ACTIVITY
Everything from the opening line of the listing below to the line that has "for work submission", inclusive, should be returned exactly, except the pictures.

+++ PROVIDED MATERIAL

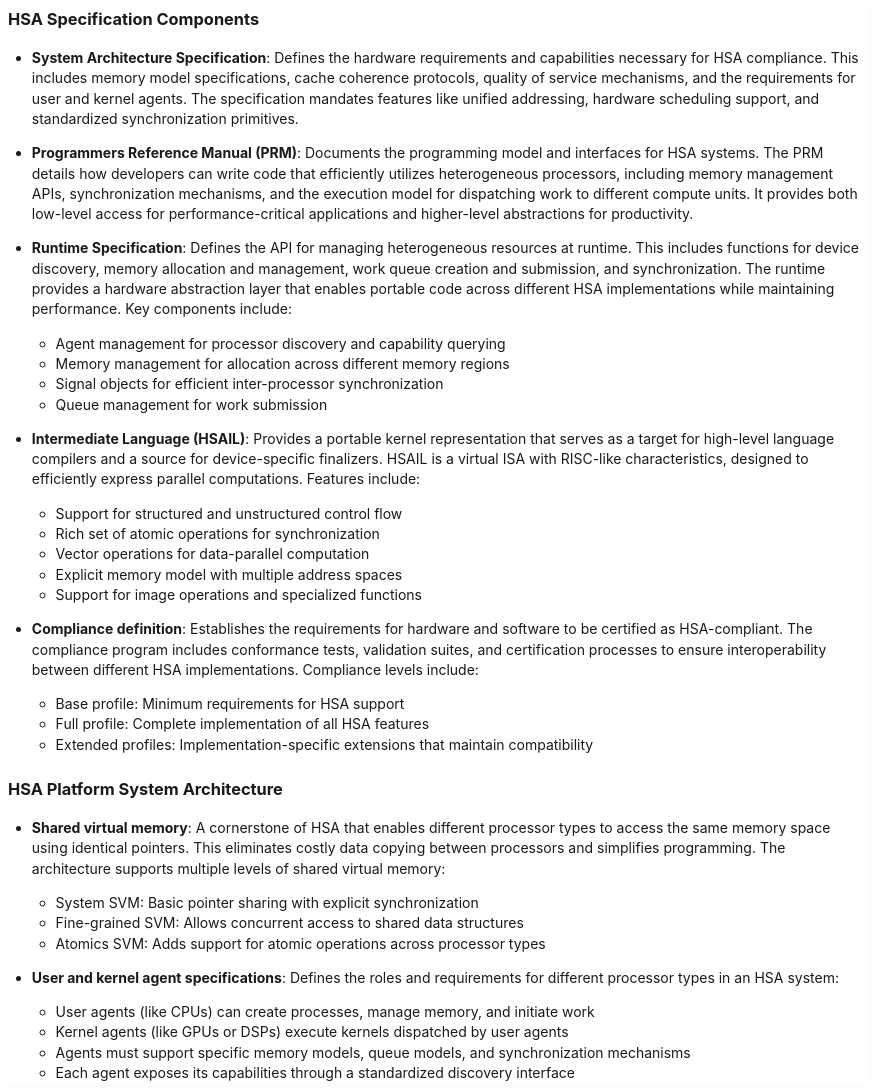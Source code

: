 ### HSA Specification Components
- **System Architecture Specification**: Defines the hardware requirements and capabilities necessary for HSA compliance. This includes memory model specifications, cache coherence protocols, quality of service mechanisms, and the requirements for user and kernel agents. The specification mandates features like unified addressing, hardware scheduling support, and standardized synchronization primitives.

- **Programmers Reference Manual (PRM)**: Documents the programming model and interfaces for HSA systems. The PRM details how developers can write code that efficiently utilizes heterogeneous processors, including memory management APIs, synchronization mechanisms, and the execution model for dispatching work to different compute units. It provides both low-level access for performance-critical applications and higher-level abstractions for productivity.

- **Runtime Specification**: Defines the API for managing heterogeneous resources at runtime. This includes functions for device discovery, memory allocation and management, work queue creation and submission, and synchronization. The runtime provides a hardware abstraction layer that enables portable code across different HSA implementations while maintaining performance. Key components include:
  * Agent management for processor discovery and capability querying
  * Memory management for allocation across different memory regions
  * Signal objects for efficient inter-processor synchronization
  * Queue management for work submission

- **Intermediate Language (HSAIL)**: Provides a portable kernel representation that serves as a target for high-level language compilers and a source for device-specific finalizers. HSAIL is a virtual ISA with RISC-like characteristics, designed to efficiently express parallel computations. Features include:
  * Support for structured and unstructured control flow
  * Rich set of atomic operations for synchronization
  * Vector operations for data-parallel computation
  * Explicit memory model with multiple address spaces
  * Support for image operations and specialized functions

- **Compliance definition**: Establishes the requirements for hardware and software to be certified as HSA-compliant. The compliance program includes conformance tests, validation suites, and certification processes to ensure interoperability between different HSA implementations. Compliance levels include:
  * Base profile: Minimum requirements for HSA support
  * Full profile: Complete implementation of all HSA features
  * Extended profiles: Implementation-specific extensions that maintain compatibility

### HSA Platform System Architecture
- **Shared virtual memory**: A cornerstone of HSA that enables different processor types to access the same memory space using identical pointers. This eliminates costly data copying between processors and simplifies programming. The architecture supports multiple levels of shared virtual memory:
  * System SVM: Basic pointer sharing with explicit synchronization
  * Fine-grained SVM: Allows concurrent access to shared data structures
  * Atomics SVM: Adds support for atomic operations across processor types

- **User and kernel agent specifications**: Defines the roles and requirements for different processor types in an HSA system:
  * User agents (like CPUs) can create processes, manage memory, and initiate work
  * Kernel agents (like GPUs or DSPs) execute kernels dispatched by user agents
  * Agents must support specific memory models, queue models, and synchronization mechanisms
  * Each agent exposes its capabilities through a standardized discovery interface
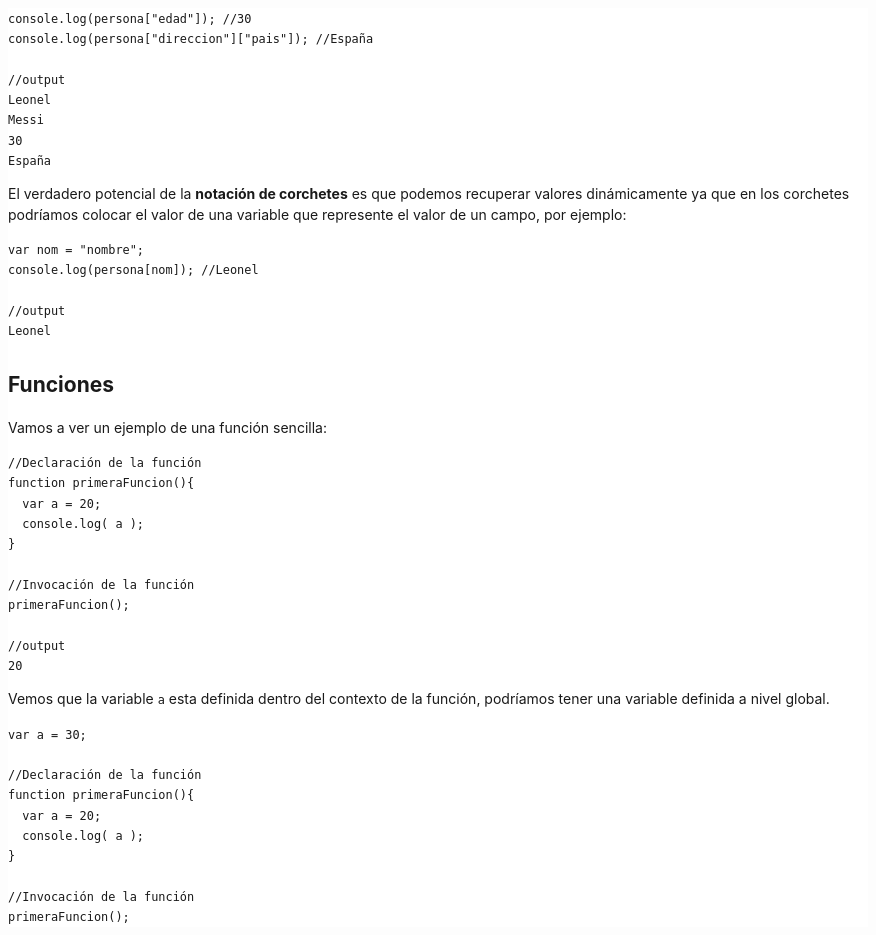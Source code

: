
 ```
console.log(persona["edad"]); //30
console.log(persona["direccion"]["pais"]); //España

//output
Leonel
Messi
30
España
```

El verdadero potencial de la **notación de corchetes** es que podemos recuperar valores dinámicamente ya que en los corchetes podríamos colocar el valor de una variable que represente el valor de un campo, por ejemplo:

```
var nom = "nombre";
console.log(persona[nom]); //Leonel

//output
Leonel
```

## Funciones

Vamos a ver un ejemplo de una función sencilla:

```
//Declaración de la función
function primeraFuncion(){
  var a = 20;
  console.log( a );
}

//Invocación de la función
primeraFuncion();

//output
20
```

Vemos que la variable `a` esta definida dentro del contexto de la función, podríamos tener una variable definida a nivel global.

```
var a = 30;

//Declaración de la función
function primeraFuncion(){
  var a = 20;
  console.log( a );
}

//Invocación de la función
primeraFuncion();
```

++++++

SOLUTION TO THIS PROBLEM
Source code

: ### HSA Specification Components
- **System Architecture Specification**: Defines the hardware requirements and capabilities necessary for HSA compliance. This includes memory model specifications, cache coherence protocols, quality of service mechanisms, and the requirements for user and kernel agents. The specification mandates features like unified addressing, hardware scheduling support, and standardized synchronization primitives.

- **Programmers Reference Manual (PRM)**: Documents the programming model and interfaces for HSA systems. The PRM details how developers can write code that efficiently utilizes heterogeneous processors, including memory management APIs, synchronization mechanisms, and the execution model for dispatching work to different compute units. It provides both low-level access for performance-critical applications and higher-level abstractions for productivity.

- **Runtime Specification**: Defines the API for managing heterogeneous resources at runtime. This includes functions for device discovery, memory allocation and management, work queue creation and submission, and synchronization. The runtime provides a hardware abstraction layer that enables portable code across different HSA implementations while maintaining performance. Key components include:
  * Agent management for processor discovery and capability querying
  * Memory management for allocation across different memory regions
  * Signal objects for efficient inter-processor synchronization
  * Queue management for work submission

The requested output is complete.